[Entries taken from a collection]
______
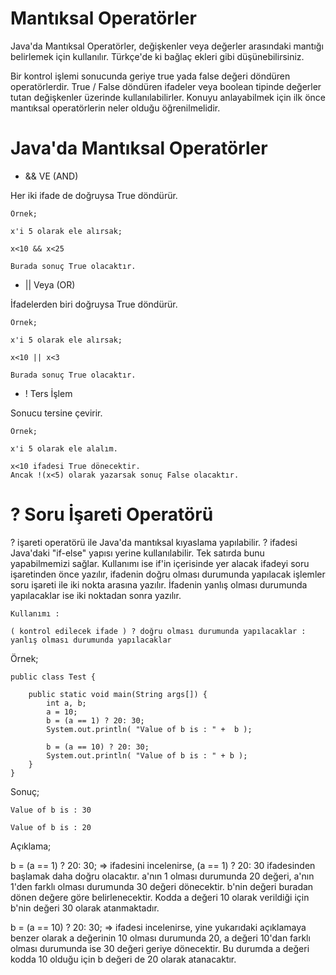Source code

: # Mantıksal Operatörler
Java'da Mantıksal Operatörler, değişkenler veya değerler arasındaki mantığı belirlemek için kullanılır. Türkçe'de ki bağlaç ekleri gibi düşünebilirsiniz.

Bir kontrol işlemi sonucunda geriye true yada false değeri döndüren operatörlerdir. True / False döndüren ifadeler veya boolean tipinde değerler tutan değişkenler üzerinde kullanılabilirler. Konuyu anlayabilmek için ilk önce mantıksal operatörlerin neler olduğu öğrenilmelidir.

# Java'da Mantıksal Operatörler
* && VE (AND)

Her iki ifade de doğruysa True döndürür.

    Örnek;
    
    x'i 5 olarak ele alırsak;
    
    x<10 && x<25
    
    Burada sonuç True olacaktır.

* || Veya (OR)

İfadelerden biri doğruysa True döndürür.

    Örnek;
    
    x'i 5 olarak ele alırsak;
    
    x<10 || x<3
    
    Burada sonuç True olacaktır.

* ! Ters İşlem

Sonucu tersine çevirir.

    Örnek;
    
    x'i 5 olarak ele alalım.
    
    x<10 ifadesi True dönecektir.
    Ancak !(x<5) olarak yazarsak sonuç False olacaktır.

# ? Soru İşareti Operatörü
? işareti operatörü ile Java'da mantıksal kıyaslama yapılabilir. ? ifadesi Java'daki "if-else" yapısı yerine kullanılabilir. Tek satırda bunu yapabilmemizi sağlar. Kullanımı ise if'in içerisinde yer alacak ifadeyi soru işaretinden önce yazılır, ifadenin doğru olması durumunda yapılacak işlemler soru işareti ile iki nokta arasına yazılır. İfadenin yanlış olması durumunda yapılacaklar ise iki noktadan sonra yazılır.

    Kullanımı :
    
    ( kontrol edilecek ifade ) ? doğru olması durumunda yapılacaklar : yanlış olması durumunda yapılacaklar

Örnek;

    public class Test {
    
        public static void main(String args[]) {
            int a, b;
            a = 10;
            b = (a == 1) ? 20: 30;
            System.out.println( "Value of b is : " +  b );

            b = (a == 10) ? 20: 30;
            System.out.println( "Value of b is : " + b );
        }
    }

Sonuç;

    Value of b is : 30
    
    Value of b is : 20


Açıklama;

b = (a == 1) ? 20: 30; => ifadesini incelenirse, (a == 1) ? 20: 30 ifadesinden başlamak daha doğru olacaktır. a'nın 1 olması durumunda 20 değeri, a'nın 1'den farklı olması durumunda 30 değeri dönecektir. b'nin değeri buradan dönen değere göre belirlenecektir. Kodda a değeri 10 olarak verildiği için b'nin değeri 30 olarak atanmaktadır.

b = (a == 10) ? 20: 30; => ifadesi incelenirse, yine yukarıdaki açıklamaya benzer olarak a değerinin 10 olması durumunda 20, a değeri 10'dan farklı olması durumunda ise 30 değeri geriye dönecektir. Bu durumda a değeri kodda 10 olduğu için b değeri de 20 olarak atanacaktır.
______
→ **TO DO**: Return only the lines running from the start of the entries above to the line that contains "# ? Soru İşareti Operatörü", inclusive, and omit every picture.

→ **TASK RESPONSE**:
Source code

: # Mantıksal Operatörler
Java'da Mantıksal Operatörler, değişkenler veya değerler arasındaki mantığı belirlemek için kullanılır. Türkçe'de ki bağlaç ekleri gibi düşünebilirsiniz.

Bir kontrol işlemi sonucunda geriye true yada false değeri döndüren operatörlerdir. True / False döndüren ifadeler veya boolean tipinde değerler tutan değişkenler üzerinde kullanılabilirler. Konuyu anlayabilmek için ilk önce mantıksal operatörlerin neler olduğu öğrenilmelidir.

# Java'da Mantıksal Operatörler
* && VE (AND)

Her iki ifade de doğruysa True döndürür.

    Örnek;
    
    x'i 5 olarak ele alırsak;
    
    x<10 && x<25
    
    Burada sonuç True olacaktır.

* || Veya (OR)

İfadelerden biri doğruysa True döndürür.

    Örnek;
    
    x'i 5 olarak ele alırsak;
    
    x<10 || x<3
    
    Burada sonuç True olacaktır.

* ! Ters İşlem

Sonucu tersine çevirir.

    Örnek;
    
    x'i 5 olarak ele alalım.
    
    x<10 ifadesi True dönecektir.
    Ancak !(x<5) olarak yazarsak sonuç False olacaktır.

# ? Soru İşareti Operatörü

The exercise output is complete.